=== Begin Enclosure ===

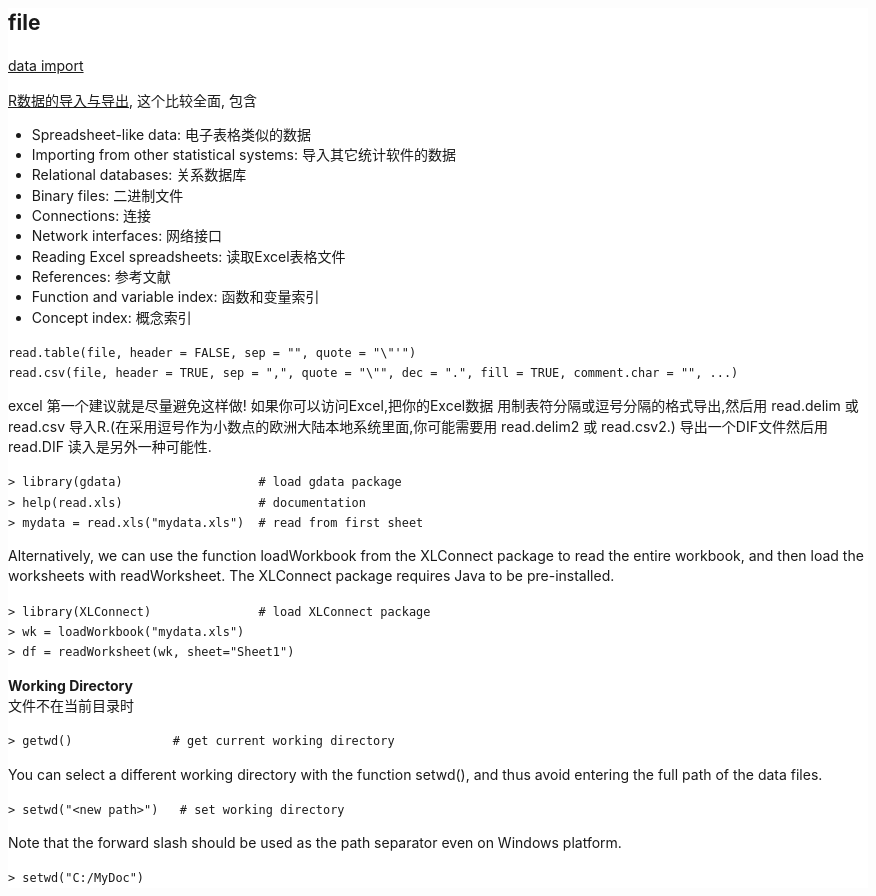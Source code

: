 ## file
[data import](http://www.r-tutor.com/r-introduction/data-frame/data-import)

[R数据的导入与导出](http://www.biosino.org/R/R-doc/onepage/R-data_cn.html), 这个比较全面, 包含

- Spreadsheet-like data: 电子表格类似的数据
- Importing from other statistical systems: 导入其它统计软件的数据
- Relational databases: 关系数据库
- Binary files: 二进制文件
- Connections: 连接
- Network interfaces: 网络接口
- Reading Excel spreadsheets: 读取Excel表格文件
- References: 参考文献
- Function and variable index: 函数和变量索引
- Concept index: 概念索引

```
read.table(file, header = FALSE, sep = "", quote = "\"'")
read.csv(file, header = TRUE, sep = ",", quote = "\"", dec = ".", fill = TRUE, comment.char = "", ...)
```

excel
第一个建议就是尽量避免这样做!
如果你可以访问Excel,把你的Excel数据 用制表符分隔或逗号分隔的格式导出,然后用 read.delim 或 read.csv 导入R.(在采用逗号作为小数点的欧洲大陆本地系统里面,你可能需要用 read.delim2 或 read.csv2.) 
导出一个DIF文件然后用read.DIF 读入是另外一种可能性.

```
> library(gdata)                   # load gdata package 
> help(read.xls)                   # documentation 
> mydata = read.xls("mydata.xls")  # read from first sheet
```
Alternatively, we can use the function loadWorkbook from the XLConnect package to read the entire workbook, 
and then load the worksheets with readWorksheet. 
The XLConnect package requires Java to be pre-installed.
```
> library(XLConnect)               # load XLConnect package 
> wk = loadWorkbook("mydata.xls") 
> df = readWorksheet(wk, sheet="Sheet1")
```

**Working Directory**  
文件不在当前目录时  
```
> getwd()              # get current working directory
```
You can select a different working directory with the function setwd(), and thus avoid entering the full path of the data files.
```
> setwd("<new path>")   # set working directory  
```
Note that the forward slash should be used as the path separator even on Windows platform.  
```
> setwd("C:/MyDoc")
```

=== End Enclosure ===

Activity ▸
Wherever a line in the records above includes "path", count it, then give the total and nothing besides.

Exercise answer ▸
3